Your objective: Find every line in the records below that contains the word "public", and copy each such line.

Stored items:
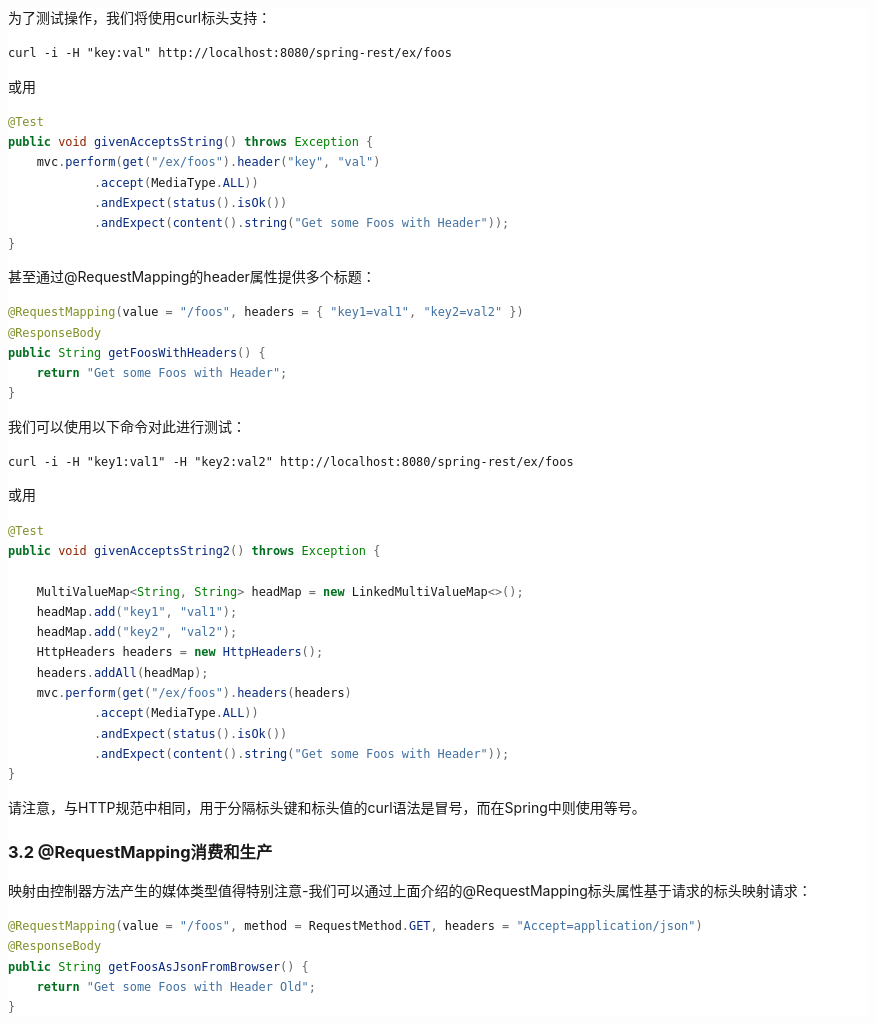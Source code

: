 为了测试操作，我们将使用curl标头支持：

```shell
curl -i -H "key:val" http://localhost:8080/spring-rest/ex/foos
```

或用

```java
@Test
public void givenAcceptsString() throws Exception {
    mvc.perform(get("/ex/foos").header("key", "val")
            .accept(MediaType.ALL))
            .andExpect(status().isOk())
            .andExpect(content().string("Get some Foos with Header"));
}
```

甚至通过@RequestMapping的header属性提供多个标题：

```java
@RequestMapping(value = "/foos", headers = { "key1=val1", "key2=val2" })
@ResponseBody
public String getFoosWithHeaders() {
    return "Get some Foos with Header";
}
```

我们可以使用以下命令对此进行测试：

```shell
curl -i -H "key1:val1" -H "key2:val2" http://localhost:8080/spring-rest/ex/foos
```

或用

```java
@Test
public void givenAcceptsString2() throws Exception {

    MultiValueMap<String, String> headMap = new LinkedMultiValueMap<>();
    headMap.add("key1", "val1");
    headMap.add("key2", "val2");
    HttpHeaders headers = new HttpHeaders();
    headers.addAll(headMap);
    mvc.perform(get("/ex/foos").headers(headers)
            .accept(MediaType.ALL))
            .andExpect(status().isOk())
            .andExpect(content().string("Get some Foos with Header"));
}
```

请注意，与HTTP规范中相同，用于分隔标头键和标头值的curl语法是冒号，而在Spring中则使用等号。

### 3.2 @RequestMapping消费和生产
映射由控制器方法产生的媒体类型值得特别注意-我们可以通过上面介绍的@RequestMapping标头属性基于请求的标头映射请求：

```java
@RequestMapping(value = "/foos", method = RequestMethod.GET, headers = "Accept=application/json")
@ResponseBody
public String getFoosAsJsonFromBrowser() {
    return "Get some Foos with Header Old";
}
```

Answer to this problem:
public void givenAcceptsString() throws Exception {
public String getFoosWithHeaders() {
public void givenAcceptsString2() throws Exception {
public String getFoosAsJsonFromBrowser() {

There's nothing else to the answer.